Legal as well as illegal.
So in other words, for native-born Americans, there's been no increase in job opportunities.
There has been a decrease in wages, a decrease in purchasing power, and there will be a massive increase in taxes that we're going to see come along to pay for this entitlement program.
So while we as native-born Americans are seeing fewer job opportunities, no job growth, we're seeing higher unemployment as well as higher taxes, she talks about career paths for immigrants.
Listen to how she spends this.
So what kind of career paths are we looking at that's different?
Well, I think it's just more, well, part of the careers are like STEM and tech fields.
I mean, here in Austin, many of our new techpreneurs are actually foreign born.
It's like, I think approximately 25% of techpreneurs in Austin are foreign born.
Other pathways might be... Is that typical?
We have a high number.
We're very lucky actually.
I think we're the highest number in Texas.
Are those illegal immigrants or are those people who are coming here because their employer has brought them in?
So they're coming with tech companies for the most part or on special entrepreneurial visas.
And when you're talking about immigration rights, what type of things are we looking at?

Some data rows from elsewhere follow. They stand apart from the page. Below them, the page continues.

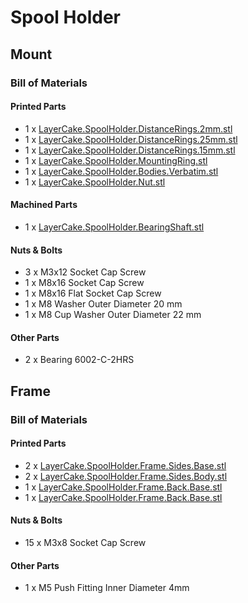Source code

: # Spool Holder

## Mount

### Bill of Materials

#### Printed Parts

  - 1 x [LayerCake.SpoolHolder.DistanceRings.2mm.stl][1]
  - 1 x [LayerCake.SpoolHolder.DistanceRings.25mm.stl][2]
  - 1 x [LayerCake.SpoolHolder.DistanceRings.15mm.stl][3]
  - 1 x [LayerCake.SpoolHolder.MountingRing.stl][4]
  - 1 x [LayerCake.SpoolHolder.Bodies.Verbatim.stl][5]
  - 1 x [LayerCake.SpoolHolder.Nut.stl][6]

#### Machined Parts

  - 1 x [LayerCake.SpoolHolder.BearingShaft.stl][7]

#### Nuts & Bolts

  - 3 x M3x12 Socket Cap Screw
  - 1 x M8x16 Socket Cap Screw
  - 1 x M8x16 Flat Socket Cap Screw
  - 1 x M8 Washer Outer Diameter 20 mm
  - 1 x M8 Cup Washer Outer Diameter 22 mm

#### Other Parts

  - 2 x Bearing 6002-C-2HRS

## Frame

### Bill of Materials

#### Printed Parts

  - 2 x [LayerCake.SpoolHolder.Frame.Sides.Base.stl][8]
  - 2 x [LayerCake.SpoolHolder.Frame.Sides.Body.stl][9]
  - 1 x [LayerCake.SpoolHolder.Frame.Back.Base.stl][10]
  - 1 x [LayerCake.SpoolHolder.Frame.Back.Base.stl][11]

#### Nuts & Bolts

- 15 x M3x8 Socket Cap Screw

#### Other Parts

- 1 x M5 Push Fitting Inner Diameter 4mm

<!-- Parts -->
[1]: ../parts/LayerCake.SpoolHolder.DistanceRings.2mm.stl
[2]: ../parts/LayerCake.SpoolHolder.DistanceRings.25mm.stl
[3]: ../parts/LayerCake.SpoolHolder.DistanceRings.15mm.stl
[4]: ../parts/LayerCake.SpoolHolder.MountingRing.stl
[5]: ../parts/LayerCake.SpoolHolder.Bodies.Verbatim.stl
[6]: ../parts/LayerCake.SpoolHolder.Nut.stl
[7]: ../parts/LayerCake.SpoolHolder.BearingShaft.stl
[8]: ../parts/LayerCake.SpoolHolder.Frame.Sides.Base.stl
[9]: ../parts/LayerCake.SpoolHolder.Frame.Sides.Body.stl
[10]: ../parts/LayerCake.SpoolHolder.Frame.Back.Base.stl
[11]: ../parts/LayerCake.SpoolHolder.Frame.Back.Body.stl
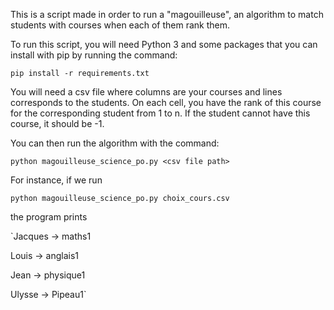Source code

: 
This is a script made in order to run a "magouilleuse", an algorithm to match students with courses when each of them rank them.

To run this script, you will need Python 3 and some packages that you can install with pip by running the command: 

`pip install -r requirements.txt`

You will need a csv file where columns are your courses and lines corresponds to the students.
On each cell, you have the rank of this course for the corresponding student from 1 to n. If the student cannot have this course, it should be -1.

You can then run the algorithm with the command:

`python magouilleuse_science_po.py <csv file path>`

For instance, if we run 

`python magouilleuse_science_po.py choix_cours.csv`

the program prints 

`Jacques  ->  maths1

Louis  ->  anglais1

Jean  ->  physique1

Ulysse  ->  Pipeau1`
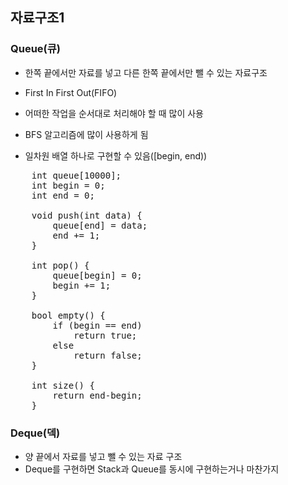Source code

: ## 자료구조1
### Queue(큐)
*  한쪽 끝에서만 자료를 넣고 다른 한쪽 끝에서만 뺄 수 있는 자료구조
* First In First Out(FIFO)
* 어떠한 작업을 순서대로 처리해야 할 때 많이 사용
* BFS 알고리즘에 많이 사용하게 됨 

* 일차원 배열 하나로 구현할 수 있음([begin, end))
<pre>
	int queue[10000];
	int begin = 0;
	int end = 0;

	void push(int data) {
		queue[end] = data;
		end += 1;
	}
	
	int pop() {
		queue[begin] = 0;
		begin += 1;
	}

	bool empty() {
		if (begin == end)
			return true;
		else
			return false;
	}

	int size() {
		return end-begin;
	}
</pre>

### Deque(덱)
* 양 끝에서 자료를 넣고 뺄 수 있는 자료 구조
* Deque를 구현하면 Stack과 Queue를 동시에 구현하는거나 마찬가지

What rights We're talking about, in general, how immigrants are treated in Austin and how, you know, wage theft, issues like that.
So you see she's muddying the water by talking about tech immigrants who have come here legally, brought here by their companies who fill out the paperwork, avoiding the topic of the massive influx of people that they're enticing to come in to go on to the welfare state, to see themselves as entitled to become dependents of native-born Americans.
In terms of rights, though, I mean, when somebody comes here illegally, what type of rights do they, you know, do they have the right to stay, the right to, you know, what do they have a right to?
Do they have a right to education?
I'd say that, so, I think that as a community, we can all agree that anyone who lives here has a right to be treated well.
And that's the rights that we're focusing on, that right to be treated well.
So she says this is just about treating people well.
That's not true at all.
At this seminar, they're talking about how they're going to get driver's licenses for illegal immigrants here in Texas.
And of course, we've seen in other states how they're giving non-citizens the right to vote.
You can't go into any of these countries, I can't, as an American citizen, go to Mexico and get a driver's license, vote there, get a free education there.
This is a globalist agenda that is aimed at all Western countries, using compassion and treating people well, talking about multiculturalism, but it's designed to destroy the countries economically by entitlement programs that are unlimited and by totally open borders.
For InfoWars Nightly News, I'm David Knight.